Trotz der bis zu diesem Zeitpunkt lobenswerten, in der Berichterstattung angewandten Objektivität des Journalisten, werden einige inhaltliche Aspekte weggelassen. Hier werden also nicht alle Seiten der Thematik beleuchtet und somit dem Leser Informationen vorenthalten. Informationen, die für das Sachverständnis über die gesamte Thematik und folglich für die Meinungsbildung der Leser relevant gewesen wären. Die Wichtigkeit des Kohleausstiegs wird hier in keinem Satz beachtet. Bedenken wir die Folgen, die diese Art der Energiegewinnung hat, leiden Umwelt und die Gesundheit der Menschen nachhaltig. Auch die zeitliche Zielsetzung, die die Politik für den Ausstieg festlegt, wird hier nicht angeprangert. Stattdessen werden Inhalte der Beschlüsse sowie unbedeutsame Fakten dargestellt. Lediglich Lösungen für die wirtschaftlichen Folgen der beteiligten Akteure werden beleuchtet.
Ist es Aufgabe eines Journalisten die Thematik vollends zu beleuchten? Werden hier essenzielle Fakten, die das Thema begleiten vorenthalten?

Die journalistische Wichtigkeit der umfangreichen Informieren 

Die große Verantwortung die Bürger zu informieren und aufzuklären findet hier nur in ausgewähltem Maße statt. Die objektive Berichterstattung ist zwar notwendig und legitim zu begründen, stößt jedoch auf Grenzen. Im Hinblick auf die ethische Relevanz der Thematik ist es sehr erschreckend, dass hier die klimatischen Folgen keinen Raum der Erwähnung finden. Der direkte Zusammenhang bleibt unerwähnt und die Relevanz der Wirtschaft wird in ihrer Wichtigkeit als zuoberst dargestellt.

Obwohl 10 Jahre zwischen den analysierten Artikeln liegen und das Umweltbewusstsein sowie auch die Kenntnis über Gefahren der Kohlekraft für die Natur gestiegen sind, lässt sich feststellen, dass immer noch “geschwärzte” Berichterstattung erfolgt. Sie findet also nicht umfassend und den ethischen Grundsätzen entsprechend statt, da Informationen bewusst ausgelassen werden.

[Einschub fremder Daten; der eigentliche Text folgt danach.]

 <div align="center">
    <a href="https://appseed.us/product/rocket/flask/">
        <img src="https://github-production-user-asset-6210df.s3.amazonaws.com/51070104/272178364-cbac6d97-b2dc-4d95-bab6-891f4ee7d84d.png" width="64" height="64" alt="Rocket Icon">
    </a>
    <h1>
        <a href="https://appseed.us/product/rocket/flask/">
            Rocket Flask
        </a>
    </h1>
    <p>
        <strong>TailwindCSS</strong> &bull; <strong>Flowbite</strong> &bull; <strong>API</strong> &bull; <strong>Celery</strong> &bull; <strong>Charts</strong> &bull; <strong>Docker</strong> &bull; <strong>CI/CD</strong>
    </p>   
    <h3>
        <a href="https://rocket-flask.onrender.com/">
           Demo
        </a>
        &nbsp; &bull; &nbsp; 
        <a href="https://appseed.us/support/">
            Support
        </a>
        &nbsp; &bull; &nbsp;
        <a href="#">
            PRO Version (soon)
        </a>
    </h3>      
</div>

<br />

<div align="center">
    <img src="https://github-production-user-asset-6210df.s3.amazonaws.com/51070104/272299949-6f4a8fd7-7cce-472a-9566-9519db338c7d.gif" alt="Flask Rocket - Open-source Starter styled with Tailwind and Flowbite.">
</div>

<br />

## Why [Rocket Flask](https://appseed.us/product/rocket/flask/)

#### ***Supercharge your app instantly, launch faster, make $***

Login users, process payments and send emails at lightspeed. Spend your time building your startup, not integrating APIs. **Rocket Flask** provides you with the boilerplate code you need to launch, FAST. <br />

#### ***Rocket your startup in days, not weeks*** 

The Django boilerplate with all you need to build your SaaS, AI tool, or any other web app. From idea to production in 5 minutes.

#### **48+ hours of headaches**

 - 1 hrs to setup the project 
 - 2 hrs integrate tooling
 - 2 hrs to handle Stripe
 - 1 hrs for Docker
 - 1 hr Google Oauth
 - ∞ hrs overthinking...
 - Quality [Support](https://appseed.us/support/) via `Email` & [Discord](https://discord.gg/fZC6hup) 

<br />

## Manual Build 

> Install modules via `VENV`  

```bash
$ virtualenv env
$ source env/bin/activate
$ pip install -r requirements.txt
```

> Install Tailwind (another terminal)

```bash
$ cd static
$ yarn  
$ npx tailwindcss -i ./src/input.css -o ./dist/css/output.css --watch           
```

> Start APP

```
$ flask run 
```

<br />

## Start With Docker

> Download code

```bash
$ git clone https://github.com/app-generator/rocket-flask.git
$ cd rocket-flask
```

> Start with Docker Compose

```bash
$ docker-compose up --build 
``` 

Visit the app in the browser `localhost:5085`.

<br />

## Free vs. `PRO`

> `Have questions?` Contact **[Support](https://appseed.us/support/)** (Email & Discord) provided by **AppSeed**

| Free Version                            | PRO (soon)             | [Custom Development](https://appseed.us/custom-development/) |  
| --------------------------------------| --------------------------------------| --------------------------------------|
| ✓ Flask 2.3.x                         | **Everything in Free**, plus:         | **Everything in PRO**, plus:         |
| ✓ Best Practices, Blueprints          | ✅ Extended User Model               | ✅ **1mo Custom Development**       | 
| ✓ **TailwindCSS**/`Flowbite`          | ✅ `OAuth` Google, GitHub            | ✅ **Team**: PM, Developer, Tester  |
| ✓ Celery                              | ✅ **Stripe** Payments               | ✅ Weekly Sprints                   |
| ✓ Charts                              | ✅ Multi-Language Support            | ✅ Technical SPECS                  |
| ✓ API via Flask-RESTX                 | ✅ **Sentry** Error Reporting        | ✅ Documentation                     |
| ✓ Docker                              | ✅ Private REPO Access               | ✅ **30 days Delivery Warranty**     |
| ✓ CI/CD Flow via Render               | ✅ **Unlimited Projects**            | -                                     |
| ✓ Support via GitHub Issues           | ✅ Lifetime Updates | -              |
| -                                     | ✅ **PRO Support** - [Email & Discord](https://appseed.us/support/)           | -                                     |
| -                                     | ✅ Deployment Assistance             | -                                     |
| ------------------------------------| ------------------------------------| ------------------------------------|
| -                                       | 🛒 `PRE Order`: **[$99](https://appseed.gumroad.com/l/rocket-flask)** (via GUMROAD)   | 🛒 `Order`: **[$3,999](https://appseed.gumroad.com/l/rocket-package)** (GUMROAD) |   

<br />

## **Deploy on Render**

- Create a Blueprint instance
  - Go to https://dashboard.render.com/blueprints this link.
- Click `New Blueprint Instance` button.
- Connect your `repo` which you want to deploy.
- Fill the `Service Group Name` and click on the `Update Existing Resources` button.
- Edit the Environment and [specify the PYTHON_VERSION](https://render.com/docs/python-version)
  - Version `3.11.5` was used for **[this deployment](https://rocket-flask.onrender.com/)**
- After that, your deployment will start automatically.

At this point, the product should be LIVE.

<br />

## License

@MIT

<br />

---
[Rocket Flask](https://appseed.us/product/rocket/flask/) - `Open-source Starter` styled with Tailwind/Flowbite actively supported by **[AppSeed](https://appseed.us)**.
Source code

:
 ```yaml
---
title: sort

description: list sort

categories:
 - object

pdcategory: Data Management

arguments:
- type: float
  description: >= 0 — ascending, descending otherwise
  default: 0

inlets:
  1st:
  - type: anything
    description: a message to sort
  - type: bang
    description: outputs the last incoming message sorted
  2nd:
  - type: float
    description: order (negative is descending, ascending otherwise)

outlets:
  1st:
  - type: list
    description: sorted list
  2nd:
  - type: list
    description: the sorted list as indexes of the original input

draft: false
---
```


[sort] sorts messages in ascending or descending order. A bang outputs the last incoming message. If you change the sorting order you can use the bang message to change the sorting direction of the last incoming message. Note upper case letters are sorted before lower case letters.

Ein Vergleich der beiden Artikel 

Bei dem Artikel von DERWESTEN verliert die Thematik durch die genutzten Wortneuschöpfungen und die Art der sensationellen Berichterstattung an Seriosität und Ernsthaftigkeit. Letzteres ist bei DIEZEIT definitiv nicht gegeben.
Es hätte bei beiden Artikeln darauf geachtet werden müssen, den Aspekt der dramatischen klimatischen und gesundheitlichen Auswirkungen mindestens zu erwähnen, anstatt ihn außer Acht zu lassen. Der Verantwortung, die Menschen darüber in Kenntnis zu setzen, haben sich die Autoren entzogen und somit ethische Werte verletzt. Den Richtlinien des Pressekodex werden sie damit teilweise nicht gerecht.